Girizgahımızdan sonra; sıra geldi köşemizin inceleme bölümüne. Bu sayımızda sizler için Türkçe’ye “Kız ve Kurt” olarak çevrilen “Red Riding Hood” (2011) filmini inceledik.

Red Riding Hood; özünde, hepimizin çocukluğumuzda bizlere anlatılan bir “Kırmızı Başlıklı Kız” masalı uyarlaması. İçinde fantasik bir hikaye barındıran film, sıradışı bir anlatım tarzıyla izleyiciye aktarılmış. Filmde kullanılan pastel renkler ve başarılı kamera hileleri, (özellikle kırmızı başlıklı kızın pelerin rengi) bizlere Twilight serisini hatırlattı. Zaten hatırlatmaması anormal olurdu. Zira hatırlanacağı üzere, filmin yönetmeni Catherine Hardwicke, ismini Twilight (2008) filmiyle perçinlemişti. Gerçi, bir yönetmenin, kendini tekrara düşmesi ve benzer tarzlarda farklı hikayelere sarılması çok da hoşuma giden bir tarz değil ama yine de beklentileri çok yükseltmeden Hardwicke’yi takip etmekte fayda görüyorum. Yönetmenin önceki sansasyonel çalışmalarına da; Thirteen (2003) (yazar-yönetmen) ve Vanilla Sky (2001) (görüntü yönetmeni) örnek gösterilebilir. Hatta Twilight serisinin diğer filmleri de yine Catherine Hardwicke imzalı olsaydı, belki hak ettiği ve beklediği başarıyı daha kolay yakalayabilirdi.

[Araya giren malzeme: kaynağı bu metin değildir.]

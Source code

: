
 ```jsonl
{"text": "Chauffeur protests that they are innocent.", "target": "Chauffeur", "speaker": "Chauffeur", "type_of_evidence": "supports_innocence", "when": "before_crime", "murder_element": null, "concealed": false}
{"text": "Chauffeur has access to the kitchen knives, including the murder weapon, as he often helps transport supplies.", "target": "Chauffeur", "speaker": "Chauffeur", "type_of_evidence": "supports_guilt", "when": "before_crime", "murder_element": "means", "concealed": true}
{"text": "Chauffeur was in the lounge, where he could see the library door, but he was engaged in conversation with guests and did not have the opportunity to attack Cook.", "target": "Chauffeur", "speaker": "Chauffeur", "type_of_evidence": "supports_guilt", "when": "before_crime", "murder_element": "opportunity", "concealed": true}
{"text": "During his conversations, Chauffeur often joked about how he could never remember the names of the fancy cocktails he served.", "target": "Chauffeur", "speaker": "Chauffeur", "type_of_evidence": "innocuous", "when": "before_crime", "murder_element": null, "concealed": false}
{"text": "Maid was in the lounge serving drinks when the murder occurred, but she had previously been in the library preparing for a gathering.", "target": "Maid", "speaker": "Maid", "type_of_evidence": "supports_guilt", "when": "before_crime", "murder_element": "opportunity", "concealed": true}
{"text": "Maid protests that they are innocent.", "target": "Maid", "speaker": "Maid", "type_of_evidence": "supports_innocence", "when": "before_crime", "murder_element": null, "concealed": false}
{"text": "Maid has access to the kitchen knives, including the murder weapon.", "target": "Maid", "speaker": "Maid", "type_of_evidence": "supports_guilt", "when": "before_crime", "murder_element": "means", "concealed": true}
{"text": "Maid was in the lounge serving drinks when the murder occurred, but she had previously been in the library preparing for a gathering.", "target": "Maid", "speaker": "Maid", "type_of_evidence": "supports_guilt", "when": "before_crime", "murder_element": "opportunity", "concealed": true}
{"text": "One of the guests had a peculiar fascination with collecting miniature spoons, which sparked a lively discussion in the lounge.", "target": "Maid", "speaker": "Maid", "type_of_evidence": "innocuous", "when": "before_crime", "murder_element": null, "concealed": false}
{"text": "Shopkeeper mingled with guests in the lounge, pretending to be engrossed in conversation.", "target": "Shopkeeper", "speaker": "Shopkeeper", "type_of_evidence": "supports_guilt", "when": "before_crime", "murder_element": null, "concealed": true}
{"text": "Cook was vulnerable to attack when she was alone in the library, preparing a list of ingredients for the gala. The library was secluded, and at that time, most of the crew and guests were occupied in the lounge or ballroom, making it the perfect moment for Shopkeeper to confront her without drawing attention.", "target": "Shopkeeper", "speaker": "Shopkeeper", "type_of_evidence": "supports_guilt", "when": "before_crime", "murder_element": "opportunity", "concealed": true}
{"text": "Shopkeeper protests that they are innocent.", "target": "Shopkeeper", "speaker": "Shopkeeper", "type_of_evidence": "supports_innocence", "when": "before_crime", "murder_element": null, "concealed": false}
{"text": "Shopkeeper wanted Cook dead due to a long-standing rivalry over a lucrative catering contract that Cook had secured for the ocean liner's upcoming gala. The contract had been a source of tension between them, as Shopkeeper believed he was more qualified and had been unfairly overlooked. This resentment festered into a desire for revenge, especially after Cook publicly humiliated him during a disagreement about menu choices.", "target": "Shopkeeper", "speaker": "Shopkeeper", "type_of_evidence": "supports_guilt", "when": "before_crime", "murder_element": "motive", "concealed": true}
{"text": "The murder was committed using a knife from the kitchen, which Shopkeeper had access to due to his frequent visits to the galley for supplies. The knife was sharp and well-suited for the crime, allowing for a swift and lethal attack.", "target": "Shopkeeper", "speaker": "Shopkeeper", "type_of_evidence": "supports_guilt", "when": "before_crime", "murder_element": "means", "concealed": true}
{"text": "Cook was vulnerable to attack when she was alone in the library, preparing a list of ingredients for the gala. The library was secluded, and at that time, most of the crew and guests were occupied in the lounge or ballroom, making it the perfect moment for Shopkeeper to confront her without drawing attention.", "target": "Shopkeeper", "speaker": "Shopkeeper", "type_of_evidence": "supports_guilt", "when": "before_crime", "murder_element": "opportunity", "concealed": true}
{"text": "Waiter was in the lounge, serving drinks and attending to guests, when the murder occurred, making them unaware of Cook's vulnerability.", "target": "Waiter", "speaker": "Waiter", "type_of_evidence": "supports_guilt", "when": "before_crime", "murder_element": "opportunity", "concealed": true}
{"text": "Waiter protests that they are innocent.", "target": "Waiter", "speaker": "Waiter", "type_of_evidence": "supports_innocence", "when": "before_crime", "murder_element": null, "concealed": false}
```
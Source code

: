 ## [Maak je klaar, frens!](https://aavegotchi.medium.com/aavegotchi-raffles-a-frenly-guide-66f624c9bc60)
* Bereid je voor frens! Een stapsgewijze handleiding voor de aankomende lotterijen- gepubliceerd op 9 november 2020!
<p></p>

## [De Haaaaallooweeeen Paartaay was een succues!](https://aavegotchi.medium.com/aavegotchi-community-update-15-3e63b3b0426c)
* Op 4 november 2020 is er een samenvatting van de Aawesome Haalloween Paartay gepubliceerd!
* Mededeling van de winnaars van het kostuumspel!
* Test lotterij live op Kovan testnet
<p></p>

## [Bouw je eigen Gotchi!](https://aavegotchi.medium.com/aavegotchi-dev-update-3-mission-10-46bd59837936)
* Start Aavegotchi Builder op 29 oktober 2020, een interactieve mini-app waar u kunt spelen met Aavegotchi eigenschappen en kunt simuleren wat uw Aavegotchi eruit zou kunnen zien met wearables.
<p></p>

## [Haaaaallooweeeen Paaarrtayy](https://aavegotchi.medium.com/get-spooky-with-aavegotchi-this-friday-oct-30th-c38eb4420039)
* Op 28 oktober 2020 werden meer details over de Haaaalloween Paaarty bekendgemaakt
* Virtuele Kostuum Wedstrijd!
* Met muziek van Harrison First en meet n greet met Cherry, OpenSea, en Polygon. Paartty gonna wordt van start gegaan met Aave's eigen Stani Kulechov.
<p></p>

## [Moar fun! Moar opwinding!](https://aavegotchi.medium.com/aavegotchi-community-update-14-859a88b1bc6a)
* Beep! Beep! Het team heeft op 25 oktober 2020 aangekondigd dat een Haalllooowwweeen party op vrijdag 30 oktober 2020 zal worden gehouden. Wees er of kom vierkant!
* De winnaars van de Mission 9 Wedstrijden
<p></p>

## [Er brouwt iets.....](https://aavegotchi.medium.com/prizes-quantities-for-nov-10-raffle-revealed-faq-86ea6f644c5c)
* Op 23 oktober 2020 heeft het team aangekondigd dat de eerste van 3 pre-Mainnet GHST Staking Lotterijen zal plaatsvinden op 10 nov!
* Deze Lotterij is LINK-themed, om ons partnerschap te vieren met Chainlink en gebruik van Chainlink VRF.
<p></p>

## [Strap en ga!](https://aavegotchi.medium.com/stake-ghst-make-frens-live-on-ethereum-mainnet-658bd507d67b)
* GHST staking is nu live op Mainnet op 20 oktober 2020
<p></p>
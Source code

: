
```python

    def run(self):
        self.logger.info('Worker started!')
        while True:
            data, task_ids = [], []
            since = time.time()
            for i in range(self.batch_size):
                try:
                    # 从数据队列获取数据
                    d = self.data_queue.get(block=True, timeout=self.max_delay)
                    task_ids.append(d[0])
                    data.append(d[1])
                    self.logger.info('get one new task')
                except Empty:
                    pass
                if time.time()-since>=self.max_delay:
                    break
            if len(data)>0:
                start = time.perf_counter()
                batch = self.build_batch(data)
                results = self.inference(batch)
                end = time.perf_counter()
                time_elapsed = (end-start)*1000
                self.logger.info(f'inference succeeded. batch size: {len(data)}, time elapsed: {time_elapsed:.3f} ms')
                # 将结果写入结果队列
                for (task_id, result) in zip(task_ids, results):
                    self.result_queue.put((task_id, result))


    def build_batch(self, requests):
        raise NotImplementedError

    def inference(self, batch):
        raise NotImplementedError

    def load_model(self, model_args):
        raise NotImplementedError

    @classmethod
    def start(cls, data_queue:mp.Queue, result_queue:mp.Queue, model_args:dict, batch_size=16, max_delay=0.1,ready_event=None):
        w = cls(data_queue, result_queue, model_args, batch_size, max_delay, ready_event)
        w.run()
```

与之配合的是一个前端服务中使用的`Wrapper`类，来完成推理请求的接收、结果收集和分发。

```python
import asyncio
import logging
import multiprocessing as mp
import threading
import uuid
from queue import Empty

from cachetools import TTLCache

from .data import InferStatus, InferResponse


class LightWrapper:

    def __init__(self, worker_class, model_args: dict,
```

Kısaca filmin konusuna değinmemiz gerekirse; film, Yüzüklerin Efendisi’nin jargonumuza kazandırdığı “Orta Dünya” olarak adledilebilecek bir mekan ve zaman gerçekliğinde karşımıza çıkıyor. Hikaye de; küçük bir orman köyüne mensup olan Valerie (Amanda Seyfried) ve Peter (Shiloh Fernandez) küçüklük halleriyle başlıyor. Daha ilk saniyede, film kendini klasik bir “Kırmızı Başlıklı Kız” ile mukayese edilmemesi gerektiği yönünde izleyiciyi ikna etmeyi başarıyor. Bunu da Valerie ve Peter’ın hayvanseverleri pek de memnun etmeyecek hareketiyle gerçekleştiriyorlar. İşte o saniyede, “farklı” bir film karşısında pop-corn yediğinizi anlıyorsunuz. İlerleyen sahnede Valerie’yi genç bir bayan olarak görüyoruz. Yaşanan masalsı gerçeklikte birden bire çalmaya başlayan çanlar ile irkiliyorsunuz. Masalın kötü kahramanı “Kurt” için hazırlanan bu uyarı sistemi ile, köy ahalisi tehlikelere karşı uyarılır. Ancak hikayenin henüz başında Kurt, köylülerle olan barışını bozar ve Valerie’nin kız kardeşini katleder. Olayını dehşetini yaşayan köye, yardım için Solomon (Gary Oldman) gelir. Solomon, kurtlar ve kurt adamlar konusunda tecrübelidir ve herkesi “Kurt Adamın, içlerinden herhangi biri olabileceği” yönünde uyarır. Bu durum köy içindeki dengeleri alt üst eder. Artık herkes birbirine potansiyel bir “katil - canavar” gözüyle bakmaktadır. Kurt’un köye yaptığı ani baskınlar ile de, heyecan sürekli “panik atak” seviyesinde tutulur. Valerie ile Kurt’un arasındaki bağ ise, klasik masaldaki “büyükanne kılığından” çok çok ötedir. Fakat yine de “Büyükanne; gözlerin ne kadar büyük, kulakların ne kadar büyük, dişlerin ne kadar büyük...” repliği bir şekilde filmin içine monte edilmiş. Bu sayede de; (öyle ya da böyle) masalın aslına gönderme yapılmış.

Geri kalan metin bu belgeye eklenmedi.